Tales Black

It’s a curious time to be a football fan, isn’t it? We’re not really, officially, in ‘pre-season’ and yet everything is pre-season, once the previous one has ended.

In a world of increasing uncertainty, Europe has thrown up some interesting developments over the last week or so (nothing that Theresa can’t handle, of course, not with the DUP supporting her strong and stable government and, surely, a forthcoming trip to Windsor Park to watch ‘Norn Iron’ in the offing, while wondering if the Queen is in residence in that big house on the hill – the one with the nice biscuits and chintz cushions).

No footballer pays tax in Spain – that much has become clear. Jose Mourinho may have learned how to park the bus but you can bet that it started life as a hovercraft in some Iberian tax haven. Ronaldo is so upset at being found out at Real Madrid that he has created a bit of a scene in which he is, naturally, the aggrieved leading character, fighting injustice wherever he may discover it (apart from in his own wardrobe; Theresa could probably learn a lot from his political manoeuvrings).

Lionel Messi and his Dad put a deposit down to cover their own tax fraud at Barcelona but their chances of paying the rest over 38 weeks look a bit thin, given the catalogue of cases thrown against them (and not just from baggage handlers at airports around the world).

Former Milan catwalk legend, Paolo Maldini, has just lost a doubles match at tennis in full view of lots of expensive cameras. What kind of person does that at 49, apart from in the back garden of their villa? Presumably, Paolo’s ego is right off the court scale? Also in Italy, Torino have signed a proper goalkeeper – Salvatore Sirigu – who also keeps goal for his nation; sorry Joe!

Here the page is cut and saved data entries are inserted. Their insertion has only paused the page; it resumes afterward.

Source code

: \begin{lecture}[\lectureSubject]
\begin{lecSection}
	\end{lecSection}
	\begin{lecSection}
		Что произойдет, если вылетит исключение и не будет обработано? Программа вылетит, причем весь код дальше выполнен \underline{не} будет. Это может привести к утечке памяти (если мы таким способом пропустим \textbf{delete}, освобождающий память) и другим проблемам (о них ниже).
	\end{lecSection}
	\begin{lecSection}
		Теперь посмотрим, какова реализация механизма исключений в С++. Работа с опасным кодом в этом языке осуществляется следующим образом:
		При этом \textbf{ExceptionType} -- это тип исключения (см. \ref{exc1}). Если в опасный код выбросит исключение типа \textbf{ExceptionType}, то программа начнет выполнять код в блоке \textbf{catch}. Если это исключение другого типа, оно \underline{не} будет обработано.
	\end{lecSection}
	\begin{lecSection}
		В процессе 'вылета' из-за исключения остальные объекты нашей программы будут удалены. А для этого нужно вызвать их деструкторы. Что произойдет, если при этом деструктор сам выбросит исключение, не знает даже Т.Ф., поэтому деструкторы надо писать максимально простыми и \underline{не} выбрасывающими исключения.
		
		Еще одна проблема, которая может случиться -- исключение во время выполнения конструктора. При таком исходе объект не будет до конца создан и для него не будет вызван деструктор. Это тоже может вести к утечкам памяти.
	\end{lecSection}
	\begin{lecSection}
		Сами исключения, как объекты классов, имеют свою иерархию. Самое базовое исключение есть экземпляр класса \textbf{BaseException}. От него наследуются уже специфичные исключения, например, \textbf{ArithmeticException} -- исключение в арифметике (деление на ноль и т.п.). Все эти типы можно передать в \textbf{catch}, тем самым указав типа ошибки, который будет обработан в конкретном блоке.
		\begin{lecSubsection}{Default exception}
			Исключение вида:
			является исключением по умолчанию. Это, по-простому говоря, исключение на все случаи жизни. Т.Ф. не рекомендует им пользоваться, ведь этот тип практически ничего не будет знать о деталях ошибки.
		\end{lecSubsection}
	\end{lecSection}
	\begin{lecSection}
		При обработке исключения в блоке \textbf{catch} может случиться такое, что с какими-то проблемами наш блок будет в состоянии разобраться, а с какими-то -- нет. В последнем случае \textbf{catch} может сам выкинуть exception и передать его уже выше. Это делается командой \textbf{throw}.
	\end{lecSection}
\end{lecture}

Back at home, Manchester United seem to be chasing every midfielder who can run – something they collectively failed to do often on the pitch last season – and so will probably get Nemanja Matic, who will do the dull, dirty stuff while Paul Pogba flatters to deceive us all that he was worth the money.

Previously Labour government personnel have favoured Burnley (cue, sly laughter from Theresa, who believes it to be in Wales). This may be because of their lack of ambition beyond mere survival so that they can bemoan their lot against the ‘fancy Dans’ from the South? As if to prove this yet again, their big transfer target is seemingly Jon Walters who is now 33. Big Jon is frustrated at the lack of playtime and not enough sweets to go around.

Everyone seems to be wanting to sign Dick van Dijk from the comedy club, Southampton. Let him dance to the tune of pounds and pence but never, ever let him sing, would be my advice.

Liverpool still get defensive about their lack of defence and yet still cling to hairdressers like Alberto Moreno. At the same time, their PR team is linking them to every striker in the world. The latest rumour is that Toshack and Keegan may be making a comeback up-front. Meanwhile, Daniel Sturridge is already in serious pre-season training mode, apparently attending Khloe Kardashian’s 33rd birthday party while sticking to Coke.

Chelsea and Manchester City continue to do what they do at this time of year, which is to spend lots of their fans’ money, as though they had sunstroke. Meanwhile Arsenal personnel jet off to the sun on a regular basis but rarely come back with the duty frees. Don’t worry guys, Theresa will look after you as you travel around Europe unless things get even worse with the Brexit negotiations, in which case you might not be coming back to the country either (a bit like Ronaldo).

West Ham want to sign Olivier Giroud and Theo Walcott from Arsenal it seems. I cannot see many Irons fans jumping up and down in excitement over such prospects at the London Stadium but then I suppose safe seating does still have a purpose?

Still in Europe, England’s Under-21 team lost to Germany on penalties, obviously, in their European Championship semi-final such that Gareth Southgate is about to announce that real progress is being made. I think that must be in a Monopoly game he is playing with his children because, from where I’m looking, the foundations of houses we are building in football look flimsier by the hour and the hotels that the money-men are investing in look very unlikely to yield long-term returns – especially if you are young, British and penniless under Theresa’s blue moon.